Three years and three months is a long time to keep your sainthood if you’re still among the living, so give Rudy Giuliani credit: He had a good run.
But mark the date: On Dec. 11, 2004, in a splash of tabloid headlines, history returned to the man formerly known as “America’s Mayor.” His attempt to install his former driver and rough-edged alter ego as the Secretary of Homeland Security backfired, his new Republican friends threw him overboard and, returning to New York, he found the city he’d once tamed turning on him, its cowed press militant and his old enemies-remember when Rudy had enemies?-gloating on television.
“Giuliani is trying desperately hard to regain his pre-9/11 reputation,” chuckled U.S. Representative Charles Rangel, the Harlem Democrat and longtime Giuliani antagonist who was a ubiquitous commentator on the Kerik affair. “I don’t think it could get lower politically in terms of personal conduct and lack of popularity.”
As the stream of damaging stories about Mr. Kerik’s past began to rage out of control, Mr. Giuliani’s small inner circle scrambled frantically to control the damage, a Republican insider told The Observer. They looked for somebody to blame, somebody with good information who might be leaking stories about mistresses and friends with alleged mob ties. “They are shaking the trees to find out who the leakers are,” said the Republican insider.
Outside Mr. Giuliani’s circle, however, the revelations about Mr. Kerik seemed an almost inevitable consequence of his nomination. No secret plotters were required, for example, to make public the open secret of his alleged affair with publisher Judith Regan.
“It shows that you can be the hero of 9/11 until the moment at which you step back into the political arena,” said Democratic consultant Howard Wolfson. “Then your 70 percent approval rating doesn’t amount to much anymore.”
To some Republicans who are in touch with Mr. Giuliani’s aides, the desperate search for culprits showed just how far-and how quickly-the former Mayor’s fortunes have fallen. Six weeks ago, on the morning after Election Day, Mr. Giuliani was given the high-profile assignment of ushering John Kerry, who hadn’t yet conceded, off the stage. He exuded false sympathy and familiar scorn as he urged the Democrat to give up.

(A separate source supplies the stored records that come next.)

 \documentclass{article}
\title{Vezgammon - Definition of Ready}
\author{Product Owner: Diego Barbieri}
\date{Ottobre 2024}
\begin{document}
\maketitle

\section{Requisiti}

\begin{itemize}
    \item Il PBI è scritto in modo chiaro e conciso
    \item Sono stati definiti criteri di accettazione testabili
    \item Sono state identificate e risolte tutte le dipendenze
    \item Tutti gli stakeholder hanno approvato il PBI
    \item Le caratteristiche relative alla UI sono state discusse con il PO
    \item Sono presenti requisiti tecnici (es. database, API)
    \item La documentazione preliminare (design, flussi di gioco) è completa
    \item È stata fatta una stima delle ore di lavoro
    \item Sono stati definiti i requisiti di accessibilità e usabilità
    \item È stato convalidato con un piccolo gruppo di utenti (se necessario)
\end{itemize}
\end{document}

Mr. Giuliani’s performance earned him a lot of chits. He could have spent them on making himself the Homeland Security Secretary, a former White House official said. Instead, he tried to install his former driver in that job, a man whose character-loyal to a fault and just as confident-seemed to mirror that of his boss, down to each man’s quasi-public affair with a woman named Judith (Nathan, in the Mayor’s case; Regan, in Mr. Kerik’s).
“If you only get a few big favors in your life, you better ask for the right ones,” said a Republican with ties to the White House. “This was a big ask for Rudy.”

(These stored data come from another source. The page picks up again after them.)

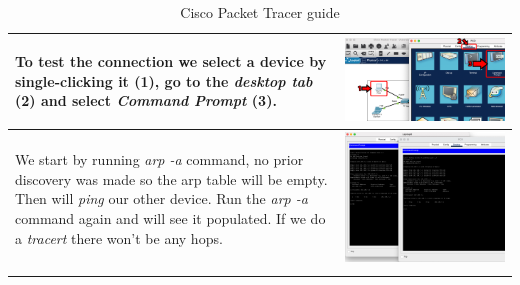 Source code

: \documentclass[11pt,a4paper]{report}
\begin{document}
\begin{flushleft}
\begin{center}
\begin{longtable}{ m{5cm} l }
                        To test the connection we select a device by \textbf{single-clicking} it (1), go to the \textit{desktop tab} (2) and select \textit{Command Prompt} (3).                                                                                                                    & \includegraphics[scale=0.35,valign=c]{phase2/images/p1-connectingdevices/CiscoPacketTracer_cmdOutput} \\ \hline
                        We start by running \textit{arp -a} command, no prior discovery was made so the arp table will be empty. Then will \textit{ping} our other device. Run the \textit{arp -a} command again and will see it populated. If we do a \textit{tracert} there won't be any hops.    & \includegraphics[scale=0.34,valign=c]{phase2/images/p1-connectingdevices/Laptop0PC0_cmd} \\ \hline

                        \caption{Cisco Packet Tracer guide} \label{tab:cptg}
                    \end{longtable}
                \end{center}
        \end{flushleft}
\end{document}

Now that Mr. Giuliani’s judgment has been called into question, his new conservative friends don’t seem as faithful as they once did. The White House forgave him officially, but anonymous White House officials engaged in a typically disciplined round of anonymous sniping at the former Mayor.
No Friends of Rudy
Meanwhile, some of Mr. Giuliani’s other apparent allies on the right have turned out to be friends of convenience. Although he campaigned tirelessly for conservative Republican Senate candidates and for George W. Bush, the conservative movement-whose gatekeepers are key to the Republican nomination for President-have little use for him. They apparently view him as a useful tool, and little more.
The roadblocks along Mr. Giuliani’s path toward the Republican Presidential nomination in 2008 began emerging even before the Kerik scandal hit the news, as the former Mayor was finishing up his work as a successful Bush surrogate during the election season.

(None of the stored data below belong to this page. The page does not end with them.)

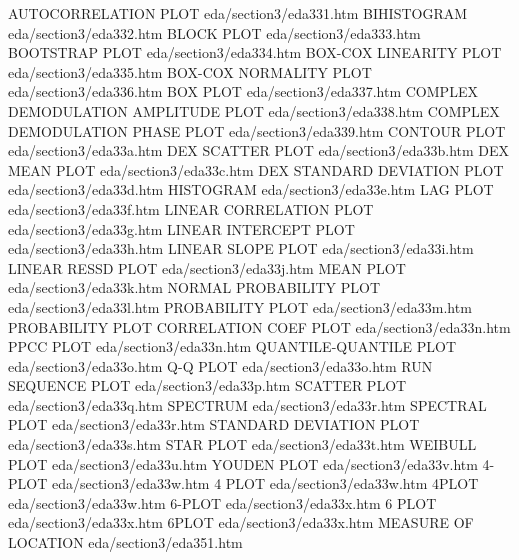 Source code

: AUTOCORRELATION PLOT                    eda/section3/eda331.htm
BIHISTOGRAM                             eda/section3/eda332.htm
BLOCK PLOT                              eda/section3/eda333.htm
BOOTSTRAP PLOT                          eda/section3/eda334.htm
BOX-COX LINEARITY PLOT                  eda/section3/eda335.htm
BOX-COX NORMALITY PLOT                  eda/section3/eda336.htm
BOX PLOT                                eda/section3/eda337.htm
COMPLEX DEMODULATION AMPLITUDE PLOT     eda/section3/eda338.htm
COMPLEX DEMODULATION PHASE PLOT         eda/section3/eda339.htm
CONTOUR PLOT                            eda/section3/eda33a.htm
DEX SCATTER PLOT                        eda/section3/eda33b.htm
DEX MEAN PLOT                           eda/section3/eda33c.htm
DEX STANDARD DEVIATION PLOT             eda/section3/eda33d.htm
HISTOGRAM                               eda/section3/eda33e.htm
LAG PLOT                                eda/section3/eda33f.htm
LINEAR CORRELATION PLOT                 eda/section3/eda33g.htm
LINEAR INTERCEPT PLOT                   eda/section3/eda33h.htm
LINEAR SLOPE PLOT                       eda/section3/eda33i.htm
LINEAR RESSD PLOT                       eda/section3/eda33j.htm
MEAN PLOT                               eda/section3/eda33k.htm
NORMAL PROBABILITY PLOT                 eda/section3/eda33l.htm
PROBABILITY PLOT                        eda/section3/eda33m.htm
PROBABILITY PLOT CORRELATION COEF PLOT  eda/section3/eda33n.htm
PPCC PLOT                               eda/section3/eda33n.htm
QUANTILE-QUANTILE PLOT                  eda/section3/eda33o.htm
Q-Q PLOT                                eda/section3/eda33o.htm
RUN SEQUENCE PLOT                       eda/section3/eda33p.htm
SCATTER PLOT                            eda/section3/eda33q.htm
SPECTRUM                                eda/section3/eda33r.htm
SPECTRAL PLOT                           eda/section3/eda33r.htm
STANDARD DEVIATION PLOT                 eda/section3/eda33s.htm
STAR PLOT                               eda/section3/eda33t.htm
WEIBULL PLOT                            eda/section3/eda33u.htm
YOUDEN PLOT                             eda/section3/eda33v.htm
4-PLOT                                  eda/section3/eda33w.htm
4 PLOT                                  eda/section3/eda33w.htm
4PLOT                                   eda/section3/eda33w.htm
6-PLOT                                  eda/section3/eda33x.htm
6 PLOT                                  eda/section3/eda33x.htm
6PLOT                                   eda/section3/eda33x.htm
MEASURE OF LOCATION                     eda/section3/eda351.htm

One moment of truth came in a quiet snub from David Keene, the chairman of the American Conservative Union and a Republican Party gatekeeper, whose annual Conservative Political Action Conference is a prime forum for aspiring Presidential nominees (even, yes, years before the actual election).
Mr. Keene told The Observer that he received “an informal feeler” from a Giuliani aide seeking to place the former New York Mayor as a speaker at the conference.
“I didn’t quite see how he fit in,” said Mr. Keene. “He’s a celebrity and he’s got a lot to say, but we’re probably not focused on the issues he’s focused on. We’re focused on small government, taxes.”
The basic problem with Mr. Giuliani, said Mr. Keene: “I don’t think he is a conservative.”
The emergence of an ugly, colorful scandal involving allegedly mobbed-up contractors, double affairs and what the press called a “secret wife” (that would be No. 3 for Mr. Kerik, tying him with Mr. Giuliani in the multiple-marriage department) comes at a bad time for a Presidential hopeful.
“This kind of stuff as he’s just getting introduced to the Republican primary audience is embarrassing,” said Nelson Warfield, a Republican consultant who was an aide to Presidential candidate Bob Dole in 1996. “This start of Giuliani’s turn on the national stage looks suspiciously like his run for the U.S. Senate [in 2000], which is remembered by donors and party activists who have this pre-primary primary in which candidates are reviewed and credentialed.”
But the Kerik mess revealed a cultural, not political, divide between the rough but forgiving world of city politics and the upright Beltway. Newsweek, for example, led its story about Mr. Kerik’s fall with a lurid, cartoonish scene at the uptown Italian restaurant Rao’s, a colorful little snapshot of what the magazine called “the flashy underside of New York City nightlife,” which conjured “mobsters and models and Wall Street masters of the universe.”
“It’s a class of cultures,” said a former White House official. “There’s almost nobody in that White House who has any experience with the New York Police Department.”
And there’s the matter of appearances. One former Giuliani aide winced to see Mr. Kerik give his bleary-eyed, Saturday-morning press conference on the lawn of his garish, million-dollar home in Franklin Lakes, N.J.
“What an idiot, having a press conference on the lawn of that mobster house,” the former aide said. “It reinforces everything they think of us-we’re a bunch of mobsters.”
And in the week’s single most incongruous moment, a few days later, Mr. Giuliani delivered a line you would never have expected to hear from a man who made his name busting up organized crime. He was talking about Mr. Kerik’s friend, Frank DiTommaso, who runs a company called Interstate Industrial Corp., which city law-enforcement officials believe has ties to organized crime.
“DiTommaso was not convicted of anything,” Mr. Giuliani said. While true, and while Mr. DiTommaso denies that his company has mob ties, Mr. Giuliani was a zealous crusader against mobsters and those close to them in the 1980’s. As a prosecutor, he might have made mincemeat of the argument he now gave on behalf of Mr. DiTommaso and, by extension, Mr. Kerik.
Mr. Kerik will soon be a footnote, and Mr. Giuliani’s public star is only slightly dimmed. The fact that most of his Republican critics remain anonymous attests to his power and potential. But any notion that he could be the consensus candidate of the Republican establishment is dead. America’s Mayor, purified by fire, is fading fast, and the public Rudy-who went from crime fighter to troubled mayor to hero to Bush loyalist-needs yet another reinvention.
“That dream of Rudy Giuliani as the man of 2008 was a fantasy created in New York City, and not something that is an accepted reality to anyone who knows the national Republican Party or even Washington Republicans,” said the former White House official. “That’s the joke of this.”